Technology

Picnic's pizza robot hits the market

Restaurants of all sizes can now order the company's automated pizza-topping system, with subscriptions starting at $3,500 a month.
Picnic robot
Photograph courtesy of Picnic

Picnic's automated pizza-topping system is officially open for business.

Restaurants and other customers in the U.S. can now pre-order one of Picnic's robots, which can be configured to an operator's menu and produce up to 100 pizzas per hour in tandem with a human employee. The company said its system is the only one of its kind that is commercially available.

The rollout comes after successful pilots in a variety of settings, including restaurants, entertainment venues, theme parks and hospitality businesses, Picnic said in a news release. It was also fueled by $20.5 million in venture capital funding.

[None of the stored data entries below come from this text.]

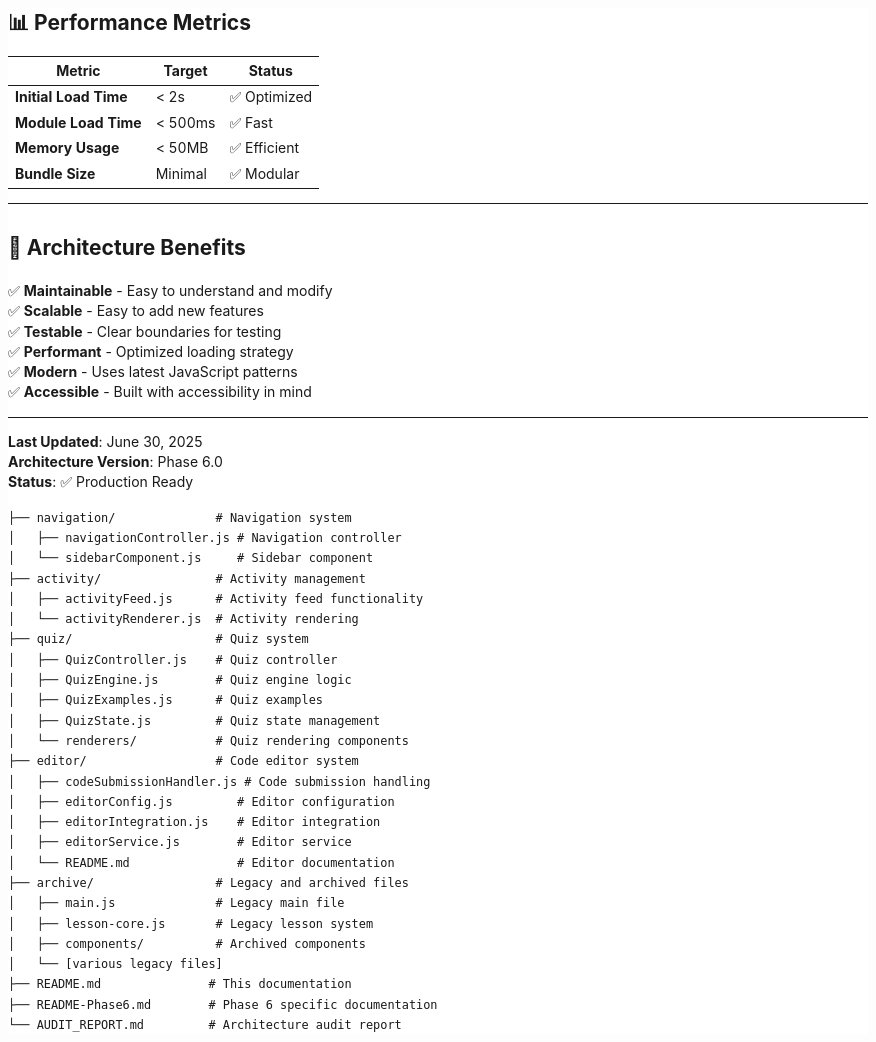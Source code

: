 ## 📊 **Performance Metrics**

| Metric | Target | Status |
|--------|--------|---------|
| **Initial Load Time** | < 2s | ✅ Optimized |
| **Module Load Time** | < 500ms | ✅ Fast |
| **Memory Usage** | < 50MB | ✅ Efficient |
| **Bundle Size** | Minimal | ✅ Modular |

---

## 🎉 **Architecture Benefits**

✅ **Maintainable** - Easy to understand and modify  
✅ **Scalable** - Easy to add new features  
✅ **Testable** - Clear boundaries for testing  
✅ **Performant** - Optimized loading strategy  
✅ **Modern** - Uses latest JavaScript patterns  
✅ **Accessible** - Built with accessibility in mind  

---

**Last Updated**: June 30, 2025  
**Architecture Version**: Phase 6.0  
**Status**: ✅ Production Ready
```
├── navigation/              # Navigation system
│   ├── navigationController.js # Navigation controller
│   └── sidebarComponent.js     # Sidebar component
├── activity/                # Activity management
│   ├── activityFeed.js      # Activity feed functionality
│   └── activityRenderer.js  # Activity rendering
├── quiz/                    # Quiz system
│   ├── QuizController.js    # Quiz controller
│   ├── QuizEngine.js        # Quiz engine logic
│   ├── QuizExamples.js      # Quiz examples
│   ├── QuizState.js         # Quiz state management
│   └── renderers/           # Quiz rendering components
├── editor/                  # Code editor system
│   ├── codeSubmissionHandler.js # Code submission handling
│   ├── editorConfig.js         # Editor configuration
│   ├── editorIntegration.js    # Editor integration
│   ├── editorService.js        # Editor service
│   └── README.md               # Editor documentation
├── archive/                 # Legacy and archived files
│   ├── main.js              # Legacy main file
│   ├── lesson-core.js       # Legacy lesson system
│   ├── components/          # Archived components
│   └── [various legacy files]
├── README.md               # This documentation
├── README-Phase6.md        # Phase 6 specific documentation
└── AUDIT_REPORT.md         # Architecture audit report
```
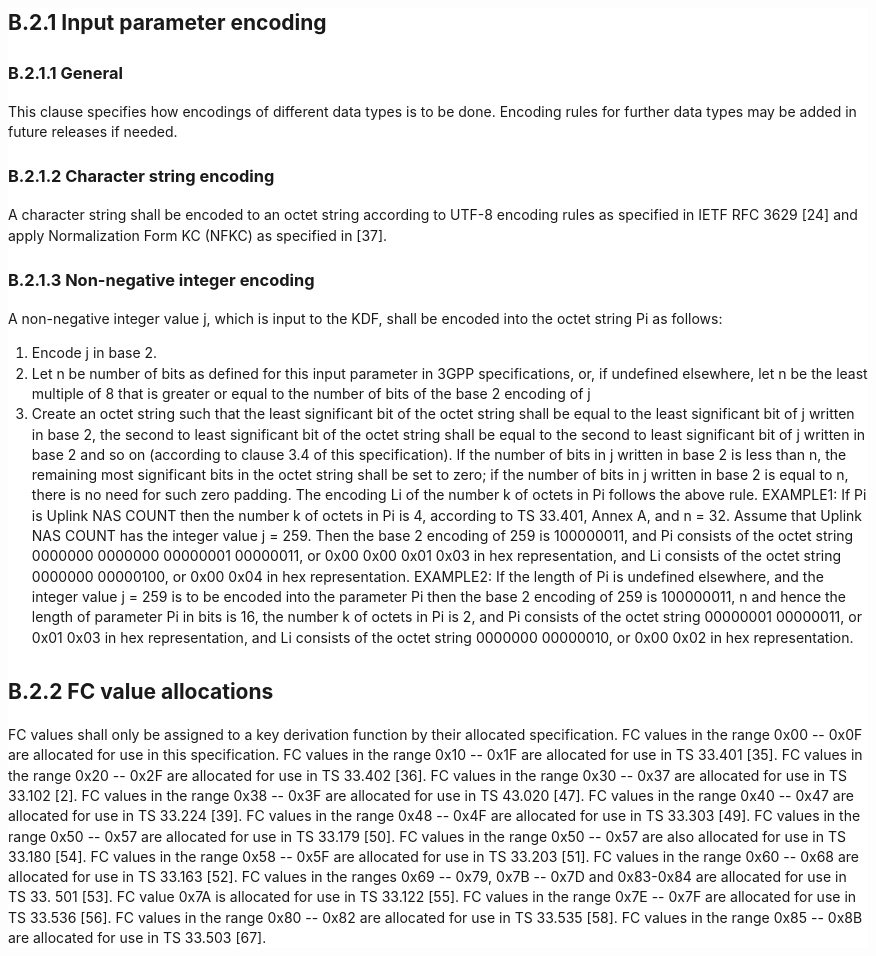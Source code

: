 ## B.2.1 Input parameter encoding
### B.2.1.1 General
This clause specifies how encodings of different data types is to be done.
Encoding rules for further data types may be added in future releases if
needed.
### B.2.1.2 Character string encoding
A character string shall be encoded to an octet string according to UTF-8
encoding rules as specified in IETF RFC 3629 [24] and apply Normalization Form
KC (NFKC) as specified in [37].
### B.2.1.3 Non-negative integer encoding
A non-negative integer value j, which is input to the KDF, shall be encoded
into the octet string Pi as follows:
1) Encode j in base 2.
2) Let n be number of bits as defined for this input parameter in 3GPP
specifications, or, if undefined elsewhere, let n be the least multiple of 8
that is greater or equal to the number of bits of the base 2 encoding of j
3) Create an octet string such that the least significant bit of the octet
string shall be equal to the least significant bit of j written in base 2, the
second to least significant bit of the octet string shall be equal to the
second to least significant bit of j written in base 2 and so on (according to
clause 3.4 of this specification). If the number of bits in j written in base
2 is less than n, the remaining most significant bits in the octet string
shall be set to zero; if the number of bits in j written in base 2 is equal to
n, there is no need for such zero padding.
The encoding Li of the number k of octets in Pi follows the above rule.
EXAMPLE1: If Pi is Uplink NAS COUNT then the number k of octets in Pi is 4,
according to TS 33.401, Annex A, and n = 32. Assume that Uplink NAS COUNT has
the integer value j = 259. Then the base 2 encoding of 259 is 100000011, and
Pi consists of the octet string 0000000 0000000 00000001 00000011, or 0x00
0x00 0x01 0x03 in hex representation, and Li consists of the octet string
0000000 00000100, or 0x00 0x04 in hex representation.
EXAMPLE2: If the length of Pi is undefined elsewhere, and the integer value j
= 259 is to be encoded into the parameter Pi then the base 2 encoding of 259
is 100000011, n and hence the length of parameter Pi in bits is 16, the number
k of octets in Pi is 2, and Pi consists of the octet string 00000001 00000011,
or 0x01 0x03 in hex representation, and Li consists of the octet string
0000000 00000010, or 0x00 0x02 in hex representation.
## B.2.2 FC value allocations
FC values shall only be assigned to a key derivation function by their
allocated specification.
FC values in the range 0x00 -- 0x0F are allocated for use in this
specification.
FC values in the range 0x10 -- 0x1F are allocated for use in TS 33.401 [35].
FC values in the range 0x20 -- 0x2F are allocated for use in TS 33.402 [36].
FC values in the range 0x30 -- 0x37 are allocated for use in TS 33.102 [2].
FC values in the range 0x38 -- 0x3F are allocated for use in TS 43.020 [47].
FC values in the range 0x40 -- 0x47 are allocated for use in TS 33.224 [39].
FC values in the range 0x48 -- 0x4F are allocated for use in TS 33.303 [49].
FC values in the range 0x50 -- 0x57 are allocated for use in TS 33.179 [50].
FC values in the range 0x50 -- 0x57 are also allocated for use in TS 33.180
[54].
FC values in the range 0x58 -- 0x5F are allocated for use in TS 33.203 [51].
FC values in the range 0x60 -- 0x68 are allocated for use in TS 33.163 [52].
FC values in the ranges 0x69 -- 0x79, 0x7B -- 0x7D and 0x83-0x84 are allocated
for use in TS 33. 501 [53].
FC value 0x7A is allocated for use in TS 33.122 [55].
FC values in the range 0x7E -- 0x7F are allocated for use in TS 33.536 [56].
FC values in the range 0x80 -- 0x82 are allocated for use in TS 33.535 [58].
FC values in the range 0x85 -- 0x8B are allocated for use in TS 33.503 [67].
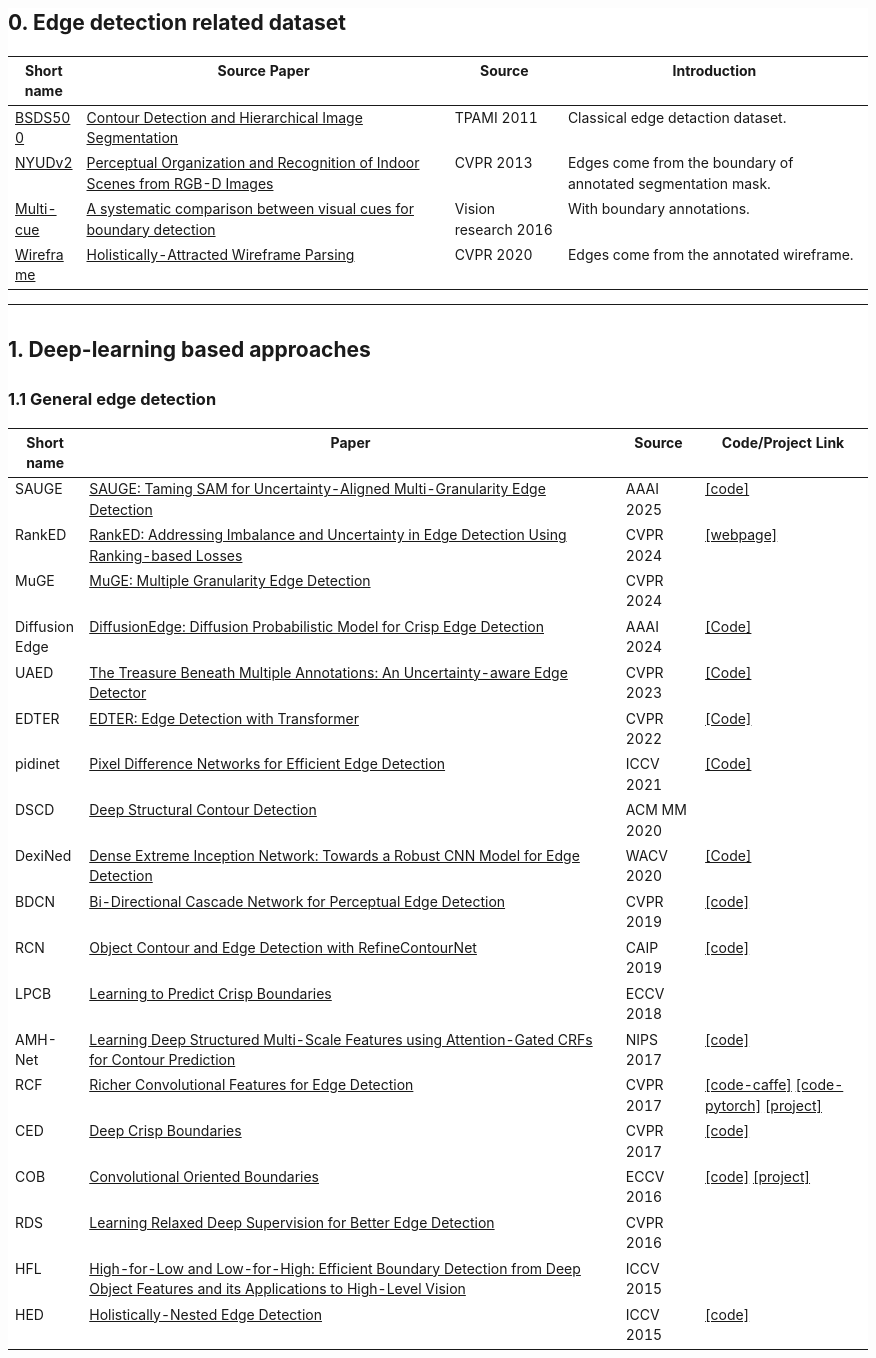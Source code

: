 0\. Edge detection related dataset
----------------------------------

[](https://github.com/MarkMoHR/Awesome-Edge-Detection-Papers?screenshot=true#0-edge-detection-related-dataset)

| Short name | Source Paper | Source | Introduction |
| --- | --- | --- | --- |
| [BSDS500](https://www2.eecs.berkeley.edu/Research/Projects/CS/vision/grouping/resources.html) | [Contour Detection and Hierarchical Image Segmentation](https://www2.eecs.berkeley.edu/Research/Projects/CS/vision/grouping/papers/amfm_pami2010.pdf) | TPAMI 2011 | Classical edge detaction dataset. |
| [NYUDv2](https://github.com/s-gupta/rgbd#notes) | [Perceptual Organization and Recognition of Indoor Scenes from RGB-D Images](https://www.cv-foundation.org/openaccess/content_cvpr_2013/papers/Gupta_Perceptual_Organization_and_2013_CVPR_paper.pdf) | CVPR 2013 | Edges come from the boundary of annotated segmentation mask. |
| [Multi-cue](https://serre-lab.clps.brown.edu/resource/multicue/) | [A systematic comparison between visual cues for boundary detection](https://pubmed.ncbi.nlm.nih.gov/26748113/) | Vision research 2016 | With boundary annotations. |
| [Wireframe](https://github.com/cherubicxn/hawp#data-preparation) | [Holistically-Attracted Wireframe Parsing](https://arxiv.org/pdf/2003.01663) | CVPR 2020 | Edges come from the annotated wireframe. |

* * *

1\. Deep-learning based approaches
----------------------------------

[](https://github.com/MarkMoHR/Awesome-Edge-Detection-Papers?screenshot=true#1-deep-learning-based-approaches)

### 1.1 General edge detection

[](https://github.com/MarkMoHR/Awesome-Edge-Detection-Papers?screenshot=true#11-general-edge-detection)

| Short name | Paper | Source | Code/Project Link |
| --- | --- | --- | --- |
| SAUGE | [SAUGE: Taming SAM for Uncertainty-Aligned Multi-Granularity Edge Detection](https://arxiv.org/abs/2412.12892) | AAAI 2025 | [\[code\]](https://github.com/Star-xing1/SAUGE) |
| RankED | [RankED: Addressing Imbalance and Uncertainty in Edge Detection Using Ranking-based Losses](https://openaccess.thecvf.com/content/CVPR2024/papers/Cetinkaya_RankED_Addressing_Imbalance_and_Uncertainty_in_Edge_Detection_Using_Ranking-based_CVPR_2024_paper.pdf) | CVPR 2024 | [\[webpage\]](https://ranked-cvpr24.github.io/) |
| MuGE | [MuGE: Multiple Granularity Edge Detection](https://openaccess.thecvf.com/content/CVPR2024/papers/Zhou_MuGE_Multiple_Granularity_Edge_Detection_CVPR_2024_paper.pdf) | CVPR 2024 |  |
| DiffusionEdge | [DiffusionEdge: Diffusion Probabilistic Model for Crisp Edge Detection](https://arxiv.org/abs/2401.02032) | AAAI 2024 | [\[Code\]](https://github.com/GuHuangAI/DiffusionEdge) |
| UAED | [The Treasure Beneath Multiple Annotations: An Uncertainty-aware Edge Detector](https://arxiv.org/abs/2303.11828) | CVPR 2023 | [\[Code\]](https://github.com/ZhouCX117/UAED) |
| EDTER | [EDTER: Edge Detection with Transformer](https://openaccess.thecvf.com/content/CVPR2022/papers/Pu_EDTER_Edge_Detection_With_Transformer_CVPR_2022_paper.pdf) | CVPR 2022 | [\[Code\]](https://github.com/MengyangPu/EDTER) |
| pidinet | [Pixel Difference Networks for Efficient Edge Detection](https://arxiv.org/abs/2108.07009) | ICCV 2021 | [\[Code\]](https://github.com/zhuoinoulu/pidinet) |
| DSCD | [Deep Structural Contour Detection](https://dl.acm.org/doi/abs/10.1145/3394171.3413750) | ACM MM 2020 |  |
| DexiNed | [Dense Extreme Inception Network: Towards a Robust CNN Model for Edge Detection](https://arxiv.org/pdf/1909.01955.pdf) | WACV 2020 | [\[Code\]](https://github.com/xavysp/DexiNed) |
| BDCN | [Bi-Directional Cascade Network for Perceptual Edge Detection](https://arxiv.org/pdf/1902.10903.pdf) | CVPR 2019 | [\[code\]](https://github.com/pkuCactus/BDCN) |
| RCN | [Object Contour and Edge Detection with RefineContourNet](https://link.springer.com/chapter/10.1007%2F978-3-030-29888-3_20) | CAIP 2019 | [\[code\]](https://github.com/AndreKelm/RefineContourNet) |
| LPCB | [Learning to Predict Crisp Boundaries](http://openaccess.thecvf.com/content_ECCV_2018/papers/Ruoxi_Deng_Learning_to_Predict_ECCV_2018_paper.pdf) | ECCV 2018 |  |
| AMH-Net | [Learning Deep Structured Multi-Scale Features using Attention-Gated CRFs for Contour Prediction](https://papers.nips.cc/paper/6985-learning-deep-structured-multi-scale-features-using-attention-gated-crfs-for-contour-prediction.pdf) | NIPS 2017 | [\[code\]](https://github.com/danxuhk/AttentionGatedMulti-ScaleFeatureLearning) |
| RCF | [Richer Convolutional Features for Edge Detection](http://openaccess.thecvf.com/content_cvpr_2017/papers/Liu_Richer_Convolutional_Features_CVPR_2017_paper.pdf) | CVPR 2017 | [\[code-caffe\]](https://github.com/yun-liu/rcf) [\[code-pytorch\]](https://github.com/meteorshowers/RCF-pytorch) [\[project\]](https://mmcheng.net/zh/rcfEdge/) |
| CED | [Deep Crisp Boundaries](http://openaccess.thecvf.com/content_cvpr_2017/papers/Wang_Deep_Crisp_Boundaries_CVPR_2017_paper.pdf) | CVPR 2017 | [\[code\]](https://github.com/Wangyupei/CED) |
| COB | [Convolutional Oriented Boundaries](https://arxiv.org/pdf/1608.02755.pdf) | ECCV 2016 | [\[code\]](https://github.com/kmaninis/COB) [\[project\]](http://www.vision.ee.ethz.ch/~cvlsegmentation/cob/index.html) |
| RDS | [Learning Relaxed Deep Supervision for Better Edge Detection](http://openaccess.thecvf.com/content_cvpr_2016/papers/Liu_Learning_Relaxed_Deep_CVPR_2016_paper.pdf) | CVPR 2016 |  |
| HFL | [High-for-Low and Low-for-High: Efficient Boundary Detection from Deep Object Features and its Applications to High-Level Vision](http://openaccess.thecvf.com/content_iccv_2015/papers/Bertasius_High-for-Low_and_Low-for-High_ICCV_2015_paper.pdf) | ICCV 2015 |  |
| HED | [Holistically-Nested Edge Detection](http://openaccess.thecvf.com/content_iccv_2015/papers/Xie_Holistically-Nested_Edge_Detection_ICCV_2015_paper.pdf) | ICCV 2015 | [\[code\]](https://github.com/s9xie/hed) |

“This is a huge milestone for Picnic, and we couldn’t be more excited to announce commercial availability,” said Picnic CEO Clayton Wood in a statement. “The validation we’ve received from industry partners and customers reaffirms the need for kitchen automation solutions like ours, and we are looking forward to an excellent year ahead.”

The company also unveiled pricing for the  system: A monthly subscription will cost between $3,500 and $5,500, depending on the customer's configuration and production volume. There is no upfront cost; delivery, installation and on-site maintenance checks are free. Existing orders will be installed this year and new orders will ship in 2022.

The system is intended to help restaurants produce more consistent pizzas while also reducing food waste and labor costs. Wood said in May that restaurants' hiring challenges were driving more interest in Picnic's technology.

"We're filling job openings," he told Restaurant Business at the time.

The robot can work in a variety of settings, from large chains to mom-and-pop pizzerias as well as nontraditional locations like colleges and airports. The company believes it will be particularly useful in ghost kitchens or commissaries, or in restaurants that do a lot of digital orders.

"A lot of the customers we’re talking to are actually setting up new or expanded operations which really need the automation to work effectively," Wood told RB in May. 

Seattle-based Picnic announced the news Tuesday at the International Pizza Expo and Conference in Las Vegas.